CUISINE: Sushi ADDRESS: 900 Oxford Street East DATE: December 23, 2013

One of the things I love most about Christmas Break is Homecoming: not the drunken debaucherous kind, the one that Western girls use as an excuse to wear underwear as pants.

I mean that thing where all your friends who have moved on to bigger places and better things come home to their parents, and are looking for a reason to get out.

In my case, I get the distinct privilege of seeing former students during holidays Seeing them as grown ups, living on their own and being successful is one of my FAVOURITE things.

Them seeing me having a glass of wine (or two, as the ladies do) is their favourite.

Truth be told,my students have been some of the biggest supporters of my blog. First of all, they think it’s hilarious that their old lady teacher is on TUMBLR (I keep trying to tell them that many hipster celebrities are OLDER THAN ME).  If I haven’t posted in a couple of weeks, I hear about it. My student Emily told me her mom reads it religiously.

One of my students even confronted me about my controversial Bungalow review (that place DESERVED half a star!), where he works as a dishwasher. Oops!

After yelling at me a bit, he did acquiesce that it was at least a little bit funny.

So it was no surprise that one of my former students that I’ve remained close with, Erin, posted this back in October.image

A WORD ABOUT ERIN: Erin was in the Top 5 most organized, dependable, and fastidious students I’ve ever taught. In fact, she will probably debate her ranking only in the top five, demanding to know who is above her and recalling minutiae that will render the others obsolete.
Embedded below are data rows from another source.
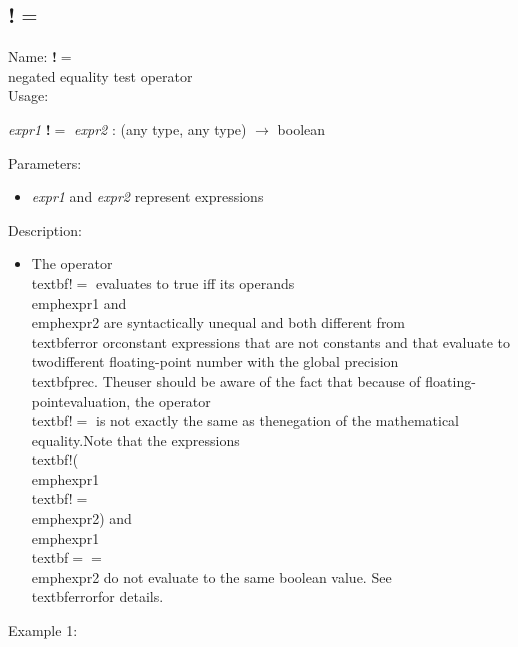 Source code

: \subsection{!$=$}
\label{labneq}
\noindent Name: \textbf{!$=$}\\
negated equality test operator\\
\noindent Usage: 
\begin{center}
\emph{expr1} \textbf{!$=$} \emph{expr2} : (\textsf{any type}, \textsf{any type}) $\rightarrow$ \textsf{boolean}\\
\end{center}
Parameters: 
\begin{itemize}
\item \emph{expr1} and \emph{expr2} represent expressions
\end{itemize}
\noindent Description: \begin{itemize}

\item The operator \\textbf{!$=$} evaluates to true iff its operands \\emph{expr1} and\n   \\emph{expr2} are syntactically unequal and both different from \\textbf{error} or\n   constant expressions that are not constants and that evaluate to two\n   different floating-point number with the global precision \\textbf{prec}. The\n   user should be aware of the fact that because of floating-point\n   evaluation, the operator \\textbf{!$=$} is not exactly the same as the\n   negation of the mathematical equality.\n     \n   Note that the expressions \\textbf{!}(\\emph{expr1} \\textbf{!$=$} \\emph{expr2}) and \\emph{expr1}\n   \\textbf{$==$} \\emph{expr2} do not evaluate to the same boolean value. See \\textbf{error}\n   for details.\n\end{itemize}
\noindent Example 1: 
\begin{center}\begin{minipage}{15cm}\begin{Verbatim}[frame=single]
\end{Verbatim}
\end{minipage}\end{center}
At any rate, it was no surprise to receive a message from her at the beginning of break, requesting a date and time for our meeting. Also joining us would be another former student Katie. Katie and Erin were indispensable to our drama program while they were in high school: they volunteered with the musical in Grade 9, starred in the shows after that, and lead every group in drama class. Katie has been in commercials, and acts at her university. Erin still comes back and volunteers with costumes when she can.


ERIN: I don’t have to be back at school until Thursday. Can I have the keys to the costume room so I can sort everything?
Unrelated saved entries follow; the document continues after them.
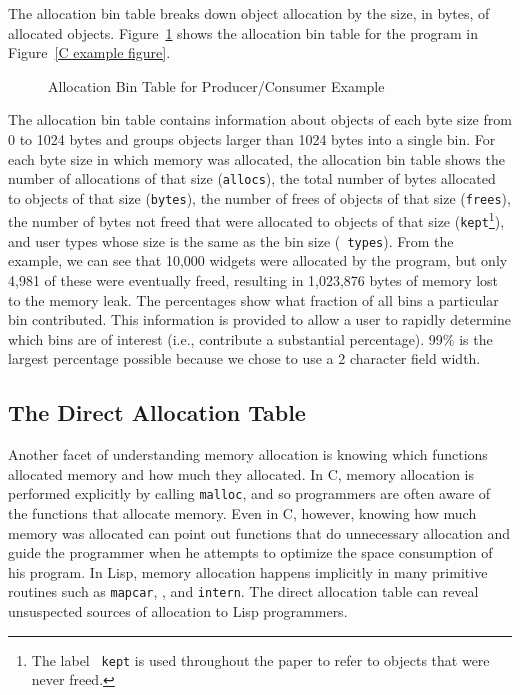 The allocation bin table breaks down object allocation by the size, in
bytes, of allocated objects.  Figure~\ref{allocation bin figure} shows
the allocation bin table for the program in Figure~\ref{C example
figure}.

\begin{figure}[htbp]
\begin{singlespace}
{

}
\end{singlespace}
\caption{Allocation Bin Table for Producer/Consumer Example}
\label{allocation bin figure}
\end{figure}

The allocation bin table contains information about objects of each
byte size from 0 to 1024 bytes and groups objects larger than 1024
bytes into a single bin.  For each byte size in which memory was
allocated, the allocation bin table shows the number of allocations of
that size ({\tt allocs}), the total number of bytes allocated to
objects of that size ({\tt bytes}), the number of frees of objects of
that size ({\tt frees}), the number of bytes not freed that were
allocated to objects of that size ({\tt kept}\footnote{The label {\tt
kept} is used throughout the paper to refer to objects that were never
freed.}), and user types whose size is the same as the bin size ({\tt
types}).  From the example, we can see that 10,000 widgets were
allocated by the program, but only 4,981 of these were eventually
freed, resulting in 1,023,876 bytes of memory lost to the memory leak.
The percentages show what fraction of all bins a particular bin
contributed.  This information is provided to allow a user to rapidly
determine which bins are of interest (i.e., contribute a substantial
percentage).  99\% is the largest percentage possible because we chose
to use a 2 character field width.

\subsection{The Direct Allocation Table}

Another facet of understanding memory allocation is knowing which
functions allocated memory and how much they allocated.  In C, memory
allocation is performed explicitly by calling {\tt malloc}, and so
programmers are often aware of the functions that allocate memory.
Even in C, however, knowing how much memory was allocated can point
out functions that do unnecessary allocation and guide the programmer
when he attempts to optimize the space consumption of his program.  In
Lisp, memory allocation happens implicitly in many primitive routines
such as {\tt mapcar}, {\tt *}, and {\tt intern}. The direct allocation
table can reveal unsuspected sources of allocation to Lisp
programmers.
And because people are around at the holidays, we ended up with a big group for the Hanata House. Blog-regular Andrew was home for break as well, and Tribe, in his third blog appearance, is usually up for dinner out.
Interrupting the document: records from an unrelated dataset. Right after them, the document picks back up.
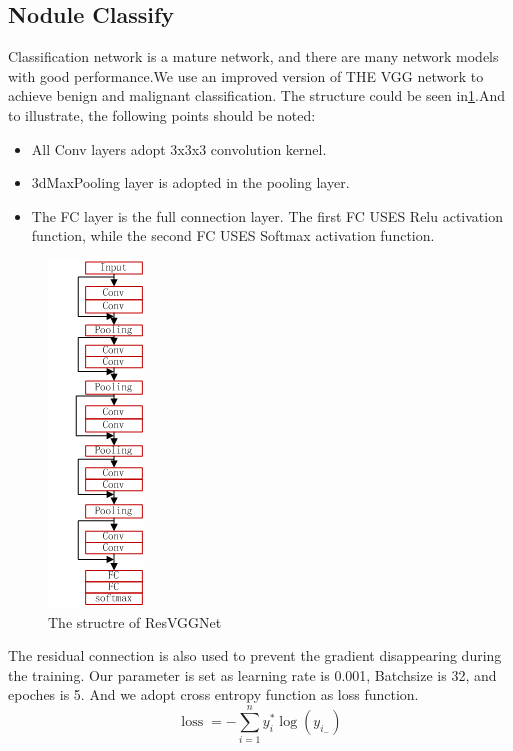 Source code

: \documentclass[conference]{IEEEtran}
\begin{document}
\begin{CJK}{UTF8}{gbsn}
\subsection{Nodule Classify}
Classification network is a mature network, and there are many network models with good performance.We use an improved version of THE VGG network to achieve benign and malignant classification. The structure could be seen in\ref{fig4}.And to illustrate, the following points should be noted:
\begin{itemize}
    \item All Conv layers adopt 3x3x3 convolution kernel.
    \item 3dMaxPooling layer is adopted in the pooling layer.
    \item The FC layer is the full connection layer. The first FC USES Relu activation function, while the second FC USES Softmax activation function.
\end{itemize}
\begin{figure}[htbp]
    \centerline{\includegraphics[scale=0.5]{ResVGGNet.png}}
    \caption{The structre of ResVGGNet}
    \label{fig4}
    \end{figure}
The residual connection is also used to prevent the gradient disappearing during the training. Our parameter is set as learning rate is 0.001, Batchsize is 32, and epoches is 5.
And we adopt cross entropy function as loss function.
\begin{equation}\operatorname{loss}=-\sum_{i=1}^{n} y_{i}^{*} \log \left(y_{i_{-}}\right)\end{equation}

\end{CJK}
\end{document}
Katie and Tribe, a blog up-and-comer.

And in a first time blog appearance, my baby, my friend in his 20s who looks 14, and perhaps the most foul-mouthed person I know, Colton.


Do I look like I could be filthy? I’m a BABY!

We got to the restaurant on a snowy Monday around 7. I had no clue where the Hanata House was, but it turns out that it’s in the Kelsey’s plaza on Gammage. Along with a Mr. Sub and a Little Caesars, it makes up quite a sad little plaza of everyone’s second choices.

Ian and I picked up Tribe and Colty downtown, and when we arrived  Katie was already holding down the fort for us. Andrew followed shortly after, but it was Erin who made the grandest splash with her entrance: carrying Katie’s pre-ordered 2014 calendar.

Erin runs the highest-ranked Quidditch team in Canada (of course). The University of Ottawa now has an A and B team of the made up Harry Potter sport (KATIE: It’s really hard! It’s hard when the brooms don’t fly!), and to facilitate all the national and international travel they have to do, they do a fundraising calendar.

You know, like those British ladies do: a semi-nude fundraising calendar. Ahem. Sexy University of Ottawa players in their underwear posing seductively. And one of them was my precious, Type-A Erin.


This is last years’ LESS SALACIOUS calendar shot. Harry Potter games and semi-nudity seems wrong, but…

But you know what? She looked hot. I got over it. As soon as we put the calendar away and never spoke of it again. I CAN handle my students growing up, I swear…

Hanata House resembles many all-you-can-eat sushi restaurants with its exposed kitchen, banal furnishings and paper placemats. But we noted that it was missing some of the quirky charm of other places: framed nail art posters, sticky carpet (I’m looking at you, Wonder Sushi) or the wonder that was “Hockey” Sushi in Guelph (whaaaa?).


Andrew and Ian contemplate their future…

The other thing we noticed it was missing: an order form for the menu. With over 200 items listed, this was an exciting challenge. Hanata House provided us with only a few things: a standard-sized yellow Post-It, a pen, and a high probability of not getting what we wanted.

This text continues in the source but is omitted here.